France’s CAC slipped 0.1 per cent, the UK’s FTSE 100 lost 0.2 per cent, while Germany’s DAX advanced 0.1 per cent.
US stocks advanced in early trading, snapping a two-day decline in the Standard and Poor’s 500 Index, as investors weighed prospects for a budget deal in Washington.
All 10 groups in the S&P 500 advanced as financial companies gained the most, rising 1.8 per cent.

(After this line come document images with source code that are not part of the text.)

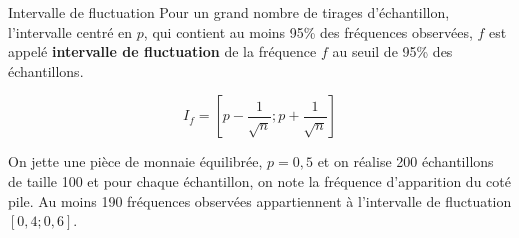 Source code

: \begin{DefT}{Intervalle de fluctuation}
Pour un grand nombre de tirages d'échantillon, l'intervalle centré en $p$, qui contient au moins
95\% des fréquences observées, $f$ est appelé \textbf{intervalle de fluctuation} de la fréquence $f$ au seuil de 95\%
des échantillons.

$$I_f=\left[ p - \frac{1}{\sqrt{n}}; p + \frac{1}{\sqrt{n}} \right]$$
\end{DefT}

\begin{Ex}
On jette une pièce de monnaie équilibrée, $p=0,5$ et on réalise 200 échantillons de taille 100 et pour chaque
échantillon, on note la fréquence d'apparition du coté pile.
Au moins 190 fréquences observées appartiennent à l'intervalle de fluctuation $[0,4 ; 0,6]$.
\end{Ex}




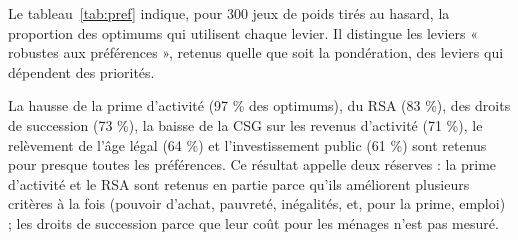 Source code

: Le tableau~\ref{tab:pref} indique, pour 300 jeux de poids tirés au hasard, la proportion des optimums qui utilisent
chaque levier. Il distingue les leviers « robustes aux préférences », retenus quelle que soit la pondération, des
leviers qui dépendent des priorités.

\begin{table}[htbp]\centering\small
\caption{Fréquence d'emploi des leviers dans 300 optimums à poids aléatoires (périmètre principal, dette à 10 ans
non accrue, pertes par décile ≤ 1 \%).}\label{tab:pref}
\end{table}

La hausse de la prime d'activité (97 \% des optimums), du RSA (83 \%), des droits de succession (73 \%), la baisse
de la CSG sur les revenus d'activité (71 \%), le relèvement de l'âge légal (64 \%) et l'investissement public (61 \%)
sont retenus pour presque toutes les préférences. Ce résultat appelle deux réserves : la prime d'activité et le RSA
sont retenus en partie parce qu'ils améliorent plusieurs critères à la fois (pouvoir d'achat, pauvreté, inégalités,
et, pour la prime, emploi) ; les droits de succession parce que leur coût pour les ménages n'est pas mesuré.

American International Group climbed 2.5 per cent on plans to sell as much as $6.5 billion of AIA Group Ltd shares.
Hartford Financial Services Group advanced 3.5 per cent after Sun Life Financial’s agreement to sell a US annuity unit raised the prospect for the insurer seeking to sell a similar business.
Tenet Healthcare rose 2.8 per cent as Deutsche Bank upgraded the hospital chain.
The S&P 500 gained 1 per cent to 1,428.06 at 12.32pm in New York.